RECORDS FOR THIS EXERCISE ▸
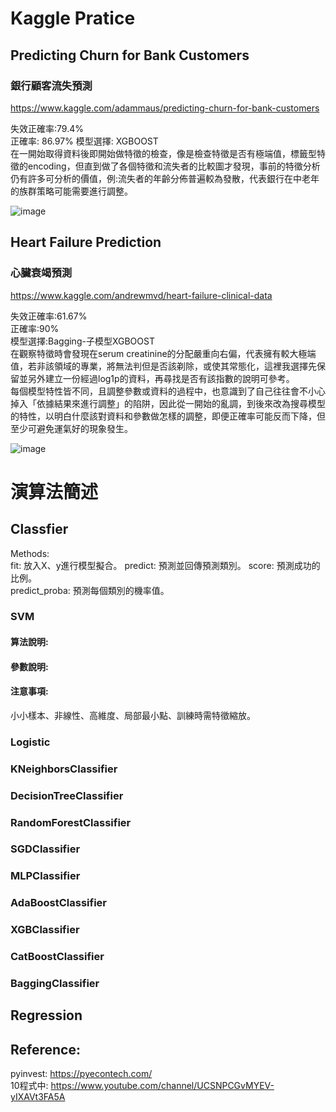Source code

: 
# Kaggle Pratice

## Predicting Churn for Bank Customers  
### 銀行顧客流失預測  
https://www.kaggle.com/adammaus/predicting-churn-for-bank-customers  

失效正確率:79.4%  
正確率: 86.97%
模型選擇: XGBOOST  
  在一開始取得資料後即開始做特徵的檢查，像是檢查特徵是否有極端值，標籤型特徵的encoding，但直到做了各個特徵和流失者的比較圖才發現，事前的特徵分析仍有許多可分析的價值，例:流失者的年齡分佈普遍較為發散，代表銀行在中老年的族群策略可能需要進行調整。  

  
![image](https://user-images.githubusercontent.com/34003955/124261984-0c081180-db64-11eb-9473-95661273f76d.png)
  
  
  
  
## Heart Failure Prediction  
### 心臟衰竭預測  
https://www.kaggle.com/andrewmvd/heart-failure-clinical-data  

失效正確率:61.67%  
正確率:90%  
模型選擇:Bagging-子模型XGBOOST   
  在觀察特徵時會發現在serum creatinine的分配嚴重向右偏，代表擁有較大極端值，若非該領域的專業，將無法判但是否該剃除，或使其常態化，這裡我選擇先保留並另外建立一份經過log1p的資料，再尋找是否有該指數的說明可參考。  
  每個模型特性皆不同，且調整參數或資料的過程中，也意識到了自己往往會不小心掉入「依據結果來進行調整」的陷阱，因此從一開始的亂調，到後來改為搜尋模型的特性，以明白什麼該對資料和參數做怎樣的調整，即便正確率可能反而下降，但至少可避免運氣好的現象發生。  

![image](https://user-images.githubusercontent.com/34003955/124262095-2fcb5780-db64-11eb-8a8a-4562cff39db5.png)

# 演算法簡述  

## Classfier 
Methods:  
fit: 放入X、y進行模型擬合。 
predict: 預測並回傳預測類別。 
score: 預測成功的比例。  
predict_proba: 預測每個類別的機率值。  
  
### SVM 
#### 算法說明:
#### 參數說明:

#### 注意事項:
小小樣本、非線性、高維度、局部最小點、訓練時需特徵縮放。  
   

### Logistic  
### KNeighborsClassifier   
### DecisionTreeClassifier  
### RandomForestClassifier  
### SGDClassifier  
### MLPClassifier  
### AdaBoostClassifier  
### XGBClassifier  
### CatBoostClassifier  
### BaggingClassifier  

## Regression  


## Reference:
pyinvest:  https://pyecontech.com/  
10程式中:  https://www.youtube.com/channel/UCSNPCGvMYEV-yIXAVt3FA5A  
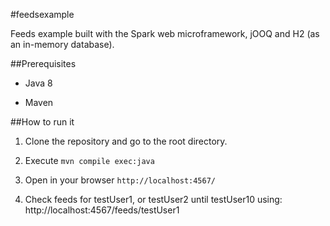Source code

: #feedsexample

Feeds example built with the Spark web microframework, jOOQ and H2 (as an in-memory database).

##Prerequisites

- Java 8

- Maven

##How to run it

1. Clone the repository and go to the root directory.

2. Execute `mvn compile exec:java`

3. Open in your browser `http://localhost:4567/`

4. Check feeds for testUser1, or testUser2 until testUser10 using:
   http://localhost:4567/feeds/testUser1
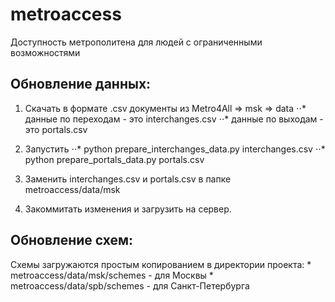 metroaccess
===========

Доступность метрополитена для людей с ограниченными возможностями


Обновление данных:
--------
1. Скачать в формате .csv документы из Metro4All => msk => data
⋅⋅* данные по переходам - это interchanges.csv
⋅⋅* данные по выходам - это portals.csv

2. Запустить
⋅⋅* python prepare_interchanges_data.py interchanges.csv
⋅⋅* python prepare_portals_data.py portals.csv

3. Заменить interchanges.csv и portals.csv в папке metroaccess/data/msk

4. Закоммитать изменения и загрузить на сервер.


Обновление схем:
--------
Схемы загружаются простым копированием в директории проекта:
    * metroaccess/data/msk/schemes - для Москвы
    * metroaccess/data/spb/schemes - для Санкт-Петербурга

PROMPT ▸ The whole listing above, line by line, needs to be copied exactly, except for any images.

RESPONSE FOR THIS EXERCISE ▸
Source code

: 
# Kaggle Pratice

## Predicting Churn for Bank Customers  
### 銀行顧客流失預測  
https://www.kaggle.com/adammaus/predicting-churn-for-bank-customers  

失效正確率:79.4%  
正確率: 86.97%
模型選擇: XGBOOST  
  在一開始取得資料後即開始做特徵的檢查，像是檢查特徵是否有極端值，標籤型特徵的encoding，但直到做了各個特徵和流失者的比較圖才發現，事前的特徵分析仍有許多可分析的價值，例:流失者的年齡分佈普遍較為發散，代表銀行在中老年的族群策略可能需要進行調整。  

  
![image](https://user-images.githubusercontent.com/34003955/124261984-0c081180-db64-11eb-9473-95661273f76d.png)
  
  
  
  
## Heart Failure Prediction  
### 心臟衰竭預測  
https://www.kaggle.com/andrewmvd/heart-failure-clinical-data  

失效正確率:61.67%  
正確率:90%  
模型選擇:Bagging-子模型XGBOOST   
  在觀察特徵時會發現在serum creatinine的分配嚴重向右偏，代表擁有較大極端值，若非該領域的專業，將無法判但是否該剃除，或使其常態化，這裡我選擇先保留並另外建立一份經過log1p的資料，再尋找是否有該指數的說明可參考。  
  每個模型特性皆不同，且調整參數或資料的過程中，也意識到了自己往往會不小心掉入「依據結果來進行調整」的陷阱，因此從一開始的亂調，到後來改為搜尋模型的特性，以明白什麼該對資料和參數做怎樣的調整，即便正確率可能反而下降，但至少可避免運氣好的現象發生。  

![image](https://user-images.githubusercontent.com/34003955/124262095-2fcb5780-db64-11eb-8a8a-4562cff39db5.png)

# 演算法簡述  

## Classfier 
Methods:  
fit: 放入X、y進行模型擬合。 
predict: 預測並回傳預測類別。 
score: 預測成功的比例。  
predict_proba: 預測每個類別的機率值。  
  
### SVM 
#### 算法說明:
#### 參數說明:

#### 注意事項:
小小樣本、非線性、高維度、局部最小點、訓練時需特徵縮放。  
   

### Logistic  
### KNeighborsClassifier   
### DecisionTreeClassifier  
### RandomForestClassifier  
### SGDClassifier  
### MLPClassifier  
### AdaBoostClassifier  
### XGBClassifier  
### CatBoostClassifier  
### BaggingClassifier  

## Regression  


## Reference:
pyinvest:  https://pyecontech.com/  
10程式中:  https://www.youtube.com/channel/UCSNPCGvMYEV-yIXAVt3FA5A  
Source code

: #feedsexample

Feeds example built with the Spark web microframework, jOOQ and H2 (as an in-memory database).

##Prerequisites

- Java 8

- Maven

##How to run it

1. Clone the repository and go to the root directory.

2. Execute `mvn compile exec:java`

3. Open in your browser `http://localhost:4567/`

4. Check feeds for testUser1, or testUser2 until testUser10 using:
   http://localhost:4567/feeds/testUser1
 metroaccess
===========

Доступность метрополитена для людей с ограниченными возможностями


Обновление данных:
--------
1. Скачать в формате .csv документы из Metro4All => msk => data
⋅⋅* данные по переходам - это interchanges.csv
⋅⋅* данные по выходам - это portals.csv

2. Запустить
⋅⋅* python prepare_interchanges_data.py interchanges.csv
⋅⋅* python prepare_portals_data.py portals.csv

3. Заменить interchanges.csv и portals.csv в папке metroaccess/data/msk

4. Закоммитать изменения и загрузить на сервер.


Обновление схем:
--------
Схемы загружаются простым копированием в директории проекта:
    * metroaccess/data/msk/schemes - для Москвы
    * metroaccess/data/spb/schemes - для Санкт-Петербурга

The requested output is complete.